» **Requirement**:
Copy the data below in full, exactly as it appears.

» **Provided records**:
* * * *

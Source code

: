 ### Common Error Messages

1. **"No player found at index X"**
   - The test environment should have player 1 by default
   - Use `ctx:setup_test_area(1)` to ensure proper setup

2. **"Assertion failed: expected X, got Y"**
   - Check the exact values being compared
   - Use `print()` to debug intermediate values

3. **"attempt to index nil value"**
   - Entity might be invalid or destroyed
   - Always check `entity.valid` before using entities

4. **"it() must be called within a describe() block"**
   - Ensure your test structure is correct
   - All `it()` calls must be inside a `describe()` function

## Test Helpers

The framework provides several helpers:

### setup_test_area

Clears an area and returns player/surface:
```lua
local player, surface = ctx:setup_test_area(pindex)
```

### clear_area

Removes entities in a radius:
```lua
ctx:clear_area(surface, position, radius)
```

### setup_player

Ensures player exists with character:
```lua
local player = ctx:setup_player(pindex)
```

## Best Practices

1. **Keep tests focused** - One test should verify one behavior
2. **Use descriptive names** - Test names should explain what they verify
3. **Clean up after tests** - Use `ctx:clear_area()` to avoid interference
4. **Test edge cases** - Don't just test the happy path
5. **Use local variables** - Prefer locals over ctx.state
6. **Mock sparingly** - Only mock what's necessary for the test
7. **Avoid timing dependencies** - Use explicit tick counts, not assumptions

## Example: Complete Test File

* * * *

» **Reply**:
Source code

: ### Common Error Messages

1. **"No player found at index X"**
   - The test environment should have player 1 by default
   - Use `ctx:setup_test_area(1)` to ensure proper setup

2. **"Assertion failed: expected X, got Y"**
   - Check the exact values being compared
   - Use `print()` to debug intermediate values

3. **"attempt to index nil value"**
   - Entity might be invalid or destroyed
   - Always check `entity.valid` before using entities

4. **"it() must be called within a describe() block"**
   - Ensure your test structure is correct
   - All `it()` calls must be inside a `describe()` function

## Test Helpers

The framework provides several helpers:

### setup_test_area

Clears an area and returns player/surface:
```lua
local player, surface = ctx:setup_test_area(pindex)
```

### clear_area

Removes entities in a radius:
```lua
ctx:clear_area(surface, position, radius)
```

### setup_player

Ensures player exists with character:
```lua
local player = ctx:setup_player(pindex)
```

## Best Practices

1. **Keep tests focused** - One test should verify one behavior
2. **Use descriptive names** - Test names should explain what they verify
3. **Clean up after tests** - Use `ctx:clear_area()` to avoid interference
4. **Test edge cases** - Don't just test the happy path
5. **Use local variables** - Prefer locals over ctx.state
6. **Mock sparingly** - Only mock what's necessary for the test
7. **Avoid timing dependencies** - Use explicit tick counts, not assumptions

## Example: Complete Test File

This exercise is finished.